Unlayered-Layered Crystal Transition in Recyclable Long-Spaced Aliphatic Polyesters

We report the first known instance where the formation of layered crystals in long-spaced polyesters is bypassed on rapid quenching. Aliphatic polyesters spaced by 18-48 carbons in both the diol and diacid components of the repeating unit form orthorhombic, highly symmetric, layered crystals on relatively slow or isothermal crystallization. Though the unit cell is maintained on rapid quenching to 0 degrees C and lamellar crystals still form, the X-ray reflection of the ester layer disappears in PE-48,48 and weakens in the shorter-spaced polyesters. Since all crystal thicknesses are larger than the distance between the two consecutive esters, the esters must be inside the crystals in a random distribution. On heating, such unlayered crystals transform into the layered type at temperatures between 45 and 60 degrees C, which further melt at 98-115 degrees C with an increasing methylene spacer in the polyester. Rapidly quenched PE-48,48 develops only the unlayered structure, while shorter-spaced polyesters form mixed unlayered and layered crystals, indicating that a larger depth of quenching is required for the development of the unlayered form with decreasing CH2 spacer length.

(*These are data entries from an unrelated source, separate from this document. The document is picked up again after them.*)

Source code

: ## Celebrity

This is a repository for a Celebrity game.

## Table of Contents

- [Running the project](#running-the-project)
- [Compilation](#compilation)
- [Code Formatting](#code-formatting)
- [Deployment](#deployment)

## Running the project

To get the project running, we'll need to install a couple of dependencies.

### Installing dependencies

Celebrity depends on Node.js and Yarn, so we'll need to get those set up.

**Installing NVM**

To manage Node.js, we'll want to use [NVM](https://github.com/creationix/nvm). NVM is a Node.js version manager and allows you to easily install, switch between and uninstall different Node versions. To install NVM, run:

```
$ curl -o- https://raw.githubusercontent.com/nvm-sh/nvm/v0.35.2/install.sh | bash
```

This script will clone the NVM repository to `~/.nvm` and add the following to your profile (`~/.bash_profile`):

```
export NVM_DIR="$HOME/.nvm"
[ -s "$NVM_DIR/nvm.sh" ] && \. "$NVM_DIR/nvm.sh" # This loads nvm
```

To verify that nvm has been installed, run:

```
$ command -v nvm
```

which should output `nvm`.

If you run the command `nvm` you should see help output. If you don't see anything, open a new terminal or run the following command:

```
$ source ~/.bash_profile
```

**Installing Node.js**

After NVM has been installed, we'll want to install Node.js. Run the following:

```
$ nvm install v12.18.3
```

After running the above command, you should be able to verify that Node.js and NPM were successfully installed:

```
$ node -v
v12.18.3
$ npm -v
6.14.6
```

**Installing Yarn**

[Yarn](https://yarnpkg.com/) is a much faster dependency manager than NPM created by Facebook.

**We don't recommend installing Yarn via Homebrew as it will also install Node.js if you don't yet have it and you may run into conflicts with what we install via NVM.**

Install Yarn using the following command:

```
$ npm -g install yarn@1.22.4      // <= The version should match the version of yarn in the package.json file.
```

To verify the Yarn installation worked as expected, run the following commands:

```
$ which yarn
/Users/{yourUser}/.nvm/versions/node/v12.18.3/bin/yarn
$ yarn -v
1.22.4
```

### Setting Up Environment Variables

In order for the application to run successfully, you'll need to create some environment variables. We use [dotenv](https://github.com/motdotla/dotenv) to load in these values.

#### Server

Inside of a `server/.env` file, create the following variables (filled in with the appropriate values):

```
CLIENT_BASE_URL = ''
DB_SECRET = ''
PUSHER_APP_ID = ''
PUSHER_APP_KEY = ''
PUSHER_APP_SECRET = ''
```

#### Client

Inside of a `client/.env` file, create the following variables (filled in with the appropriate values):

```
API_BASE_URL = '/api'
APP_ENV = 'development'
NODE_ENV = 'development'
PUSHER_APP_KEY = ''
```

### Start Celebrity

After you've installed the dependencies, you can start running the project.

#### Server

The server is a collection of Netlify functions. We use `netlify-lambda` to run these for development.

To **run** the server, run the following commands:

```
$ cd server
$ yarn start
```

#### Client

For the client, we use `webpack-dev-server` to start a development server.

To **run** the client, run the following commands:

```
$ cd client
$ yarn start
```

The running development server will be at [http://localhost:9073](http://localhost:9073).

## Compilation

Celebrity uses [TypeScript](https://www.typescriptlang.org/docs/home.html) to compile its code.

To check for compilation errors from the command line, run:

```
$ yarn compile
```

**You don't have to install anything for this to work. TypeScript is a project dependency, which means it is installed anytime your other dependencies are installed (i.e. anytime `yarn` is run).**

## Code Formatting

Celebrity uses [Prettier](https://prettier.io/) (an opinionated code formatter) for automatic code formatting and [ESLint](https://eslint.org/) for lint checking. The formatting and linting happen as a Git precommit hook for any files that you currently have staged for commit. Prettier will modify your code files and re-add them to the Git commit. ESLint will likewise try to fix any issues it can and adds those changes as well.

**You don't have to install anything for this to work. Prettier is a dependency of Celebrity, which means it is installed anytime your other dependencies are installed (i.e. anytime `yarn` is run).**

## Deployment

We posit that on fast crystallization, metastable lamellar crystals form via staggering of chain segments and random chain folding, locking a structure where the ester groups are unlayered, while on slower crystallization, ester layering is facilitated by maximizing packing of the full length of CH2 units via van der Waals interactions and intermolecular dipolar interactions of ester units. The discovery of unlayered, metastable structures of polyethylene-like materials developed under fast cooling from the melt is important for applications that mimic those which currently utilize commercial polyethylenes and that would benefit from sustainable monomer sources and material recyclability.

Automated summary

This study presents the phenomenon where rapid quenching of long-spaced aliphatic polyesters results in unlayered crystals, which transform into layered structures upon heating. The depth of quenching affects the crystal structure, with rapidly quenched polyesters developing unlayered crystals and shorter-spaced polyesters forming a mix of layered and unlayered crystals. The findings have important implications for applications requiring polyethylene-like materials with sustainable monomer sources and recyclability.